Report: NFPA's "Human Factors Contributing to Fatal Injury Based on NFIRS 5.0 Field in Civilian Casuality Module"
Author: Ben Evarts
Issued: June 2011
This report compares fatal home fire victims with five different human factors contributing to the fatal injury: asleep, possibly impaired by alcohol or drugs, physically disabled; possibly mentally disabled, and unattended or unsupervised child under 10 years old, with all home fire victims on a variety of fire causes and circumstances.
Executive Summary
The fire safety field works hard to improve its understanding of and to mitigate circumstances that prevent individuals from surviving home fires. Individual circumstances and characteristics of victims often play crucial roles in the outcome. During 2005-2009, one or more human factors contributed to an estimated average of 1,610, or 61%, of the 2,650 fatal home fire injuries.
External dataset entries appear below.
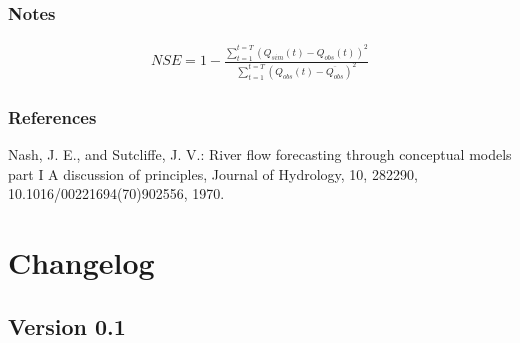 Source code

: \documentclass[letterpaper,10pt,english]{sphinxmanual}
\begin{document}
\begin{fulllineitems}
\begin{sphinxVerbatim}[commandchars=\\\{\}]
   
   
  \PYG{p}{[}     \PYG{p}{]}
  \PYG{p}{[}     \PYG{p}{]}
 
\end{sphinxVerbatim}
\subsubsection*{Notes}
\begin{equation*}
\begin{split}NSE = 1 - \frac{\sum_{t=1}^{t=T} (Q_{sim}(t) - Q_{obs}(t))^2}{\sum_{t=1}^{t=T} (Q_{obs}(t) - \overline{Q_{obs}})^2}\end{split}
\end{equation*}\subsubsection*{References}

Nash, J. E., and Sutcliffe, J. V.: River flow forecasting through
conceptual models part I \sphinxhyphen{} A discussion of principles, Journal of
Hydrology, 10, 282\sphinxhyphen{}290, 10.1016/0022\sphinxhyphen{}1694(70)90255\sphinxhyphen{}6, 1970.

\end{fulllineitems}



\section{Changelog}
\label{\detokenize{changelog:changelog}}\label{\detokenize{changelog::doc}}

\subsection{Version 0.1}
\label{\detokenize{changelog:version-0-1}}


\renewcommand{\indexname}{Index}
\printindex
\end{document}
This analysis will examine the fire circumstances and characteristics of the victims for five human factors or combination of human factors contributing to fatal injury, including:
- Asleep, a factor in 790, or 30%, of home fire deaths;
- Possibly impaired by alcohol or drugs or other chemical (or both), a factor in 380, or 14%, of the deaths;
- Physically disabled, a factor in 380, or 14% of the home fire deaths;
- Possibly mentally disabled, a factor in 120, or 5%, of the deaths;
- Unattended or unsupervised child under 10 years of age, a factor in 60, or 2%, of the home fire deaths. Unattended or unsupervised was also cited as a factor in deaths of people with disabilities.
This report compares the circumstances and characteristics of these five factors with each other and with all home fire victims. Reports examining fatalities with physical disability and with possible impairment by alcohol or drugs were recently published. These reports contain additional detail and can be found at the research section of our website.
Overall, 56% of the fatal home fire victims were male. When physical disability was a contributing factor, 51% of the victims were male. This was the factor in which the lowest percent of victims were male. The highest percentages of male victims were seen among victims who were possibly impaired by drugs or alcohol (73%), and unattended or unsupervised children under 10 (68%).
Half (52%) of home fire victims were in the general area of origin when fatally injured. When sleep was a factor contributing to fatal injury, only 40% of the victims were in the general area of origin. When physical disability was contributing factor, two-thirds (67%) of the victims were fatally injured in the general area of origin as were two-thirds (66%) of the victims of fires in which a possible mental disability was a factor.
One-quarter (25%) of all home fire deaths resulted from fires started by smoking materials (i.e., lighted tobacco products but not matches or lighters). The percentage increased to 43% when physical disability was a factor and 42% for victims who were possibly impaired by alcohol or drugs. Only 4% of the deaths involving unattended or unsupervised children under 10 years of age resulted from fires started by smoking materials.
Upholstered furniture was the leading item first ignited in all home fire deaths (19%) and is ranked in the top 3 for all the human factors studied. When possible impairment by alcohol or drugs was a factor, upholstered furniture was the item first ignited in 26% of the deaths.
Taken together, mattresses or bedding were first ignited in 14% of home fire deaths. However, 35% of the deaths of an unattended or unsupervised child under 10 and 23% of the deaths in which physical disability contributed to the fatal injury resulted from fires beginning with these items. Mattresses or bedding were more commonly ignited in all of the human factors studied than in overall home fire deaths and ranked either first or second among all factors.
Flammable and combustible liquids and gases, piping or filters were the item first ignited in 9% of home fire deaths overall, and in 22% of deaths where a possible mental disability contributed to the fatality. Flammable liquids were sometimes used in suicide fatalities.
Although clothing was first ignited in only 5% of all home deaths, when a possible mental disability was a factor, 10% of the fatal injuries resulted from fires that started with clothing. Clothing was also the item first ignited in 10% of the deaths in which physical disability was a factor and in 8% in which an unattended or unsupervised child under 10 was involved.
Thirty-seven percent of home fire victims were fatally injured in fires in which a smoke alarm operated. A wide variation was seen in the presence of operating smoke alarms with different human factors contributing to injury. When an unattended or unsupervised child under 10 was a factor, only 21% of the victims were killed in fires with working smoke alarms. When sleep was a factor, smoke alarms operated in one-third (32%) of the deaths. More than one-half (54%) of the fatal injuries in which physical disability was a factor resulted from fires with working smoke alarms.